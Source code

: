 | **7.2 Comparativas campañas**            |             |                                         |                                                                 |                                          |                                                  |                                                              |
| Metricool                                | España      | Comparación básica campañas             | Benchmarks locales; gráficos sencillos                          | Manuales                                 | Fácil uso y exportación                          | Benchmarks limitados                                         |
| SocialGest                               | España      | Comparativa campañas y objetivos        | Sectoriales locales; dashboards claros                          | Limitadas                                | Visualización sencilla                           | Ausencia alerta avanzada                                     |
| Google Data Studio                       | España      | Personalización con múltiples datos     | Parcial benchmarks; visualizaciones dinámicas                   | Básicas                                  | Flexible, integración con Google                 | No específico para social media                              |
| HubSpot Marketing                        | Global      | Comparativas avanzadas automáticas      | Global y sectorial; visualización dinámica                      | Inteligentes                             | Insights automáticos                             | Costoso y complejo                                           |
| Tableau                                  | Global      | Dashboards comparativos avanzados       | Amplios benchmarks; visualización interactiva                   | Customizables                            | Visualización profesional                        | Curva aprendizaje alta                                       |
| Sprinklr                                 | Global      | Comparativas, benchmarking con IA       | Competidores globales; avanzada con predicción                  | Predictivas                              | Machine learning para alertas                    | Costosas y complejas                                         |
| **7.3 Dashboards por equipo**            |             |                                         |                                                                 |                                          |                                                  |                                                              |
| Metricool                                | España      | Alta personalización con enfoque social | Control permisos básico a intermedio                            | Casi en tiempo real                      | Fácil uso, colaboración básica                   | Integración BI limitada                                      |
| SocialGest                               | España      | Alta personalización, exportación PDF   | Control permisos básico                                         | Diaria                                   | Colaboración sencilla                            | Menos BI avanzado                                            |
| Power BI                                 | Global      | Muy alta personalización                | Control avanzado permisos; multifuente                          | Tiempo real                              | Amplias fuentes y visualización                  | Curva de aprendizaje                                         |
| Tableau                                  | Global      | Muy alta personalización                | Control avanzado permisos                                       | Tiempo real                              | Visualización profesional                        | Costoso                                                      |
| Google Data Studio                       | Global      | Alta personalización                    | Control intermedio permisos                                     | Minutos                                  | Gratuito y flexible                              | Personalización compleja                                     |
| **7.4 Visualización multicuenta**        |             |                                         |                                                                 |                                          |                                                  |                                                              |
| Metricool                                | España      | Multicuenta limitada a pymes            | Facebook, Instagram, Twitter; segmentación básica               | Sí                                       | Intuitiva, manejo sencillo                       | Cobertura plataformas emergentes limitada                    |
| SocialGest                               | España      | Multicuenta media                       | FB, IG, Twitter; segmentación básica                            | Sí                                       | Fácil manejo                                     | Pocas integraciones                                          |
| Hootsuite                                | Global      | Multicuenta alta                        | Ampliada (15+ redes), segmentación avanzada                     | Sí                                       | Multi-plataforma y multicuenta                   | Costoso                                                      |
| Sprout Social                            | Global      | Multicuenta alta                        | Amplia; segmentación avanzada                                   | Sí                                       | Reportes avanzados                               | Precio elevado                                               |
________________________
§ WORK TASK:
Keeping every character as it is, restate the lines above that run from the line with "Comparativa campañas y" through the line with "Personalización con múltiples", both included, and nothing else.

§ RESULT OF THIS EXERCISE:
| SocialGest                               | España      | Comparativa campañas y objetivos        | Sectoriales locales; dashboards claros                          | Limitadas                                | Visualización sencilla                           | Ausencia alerta avanzada                                     |
| Google Data Studio                       | España      | Personalización con múltiples datos     | Parcial benchmarks; visualizaciones dinámicas                   | Básicas                                  | Flexible, integración con Google                 | No específico para social media                              |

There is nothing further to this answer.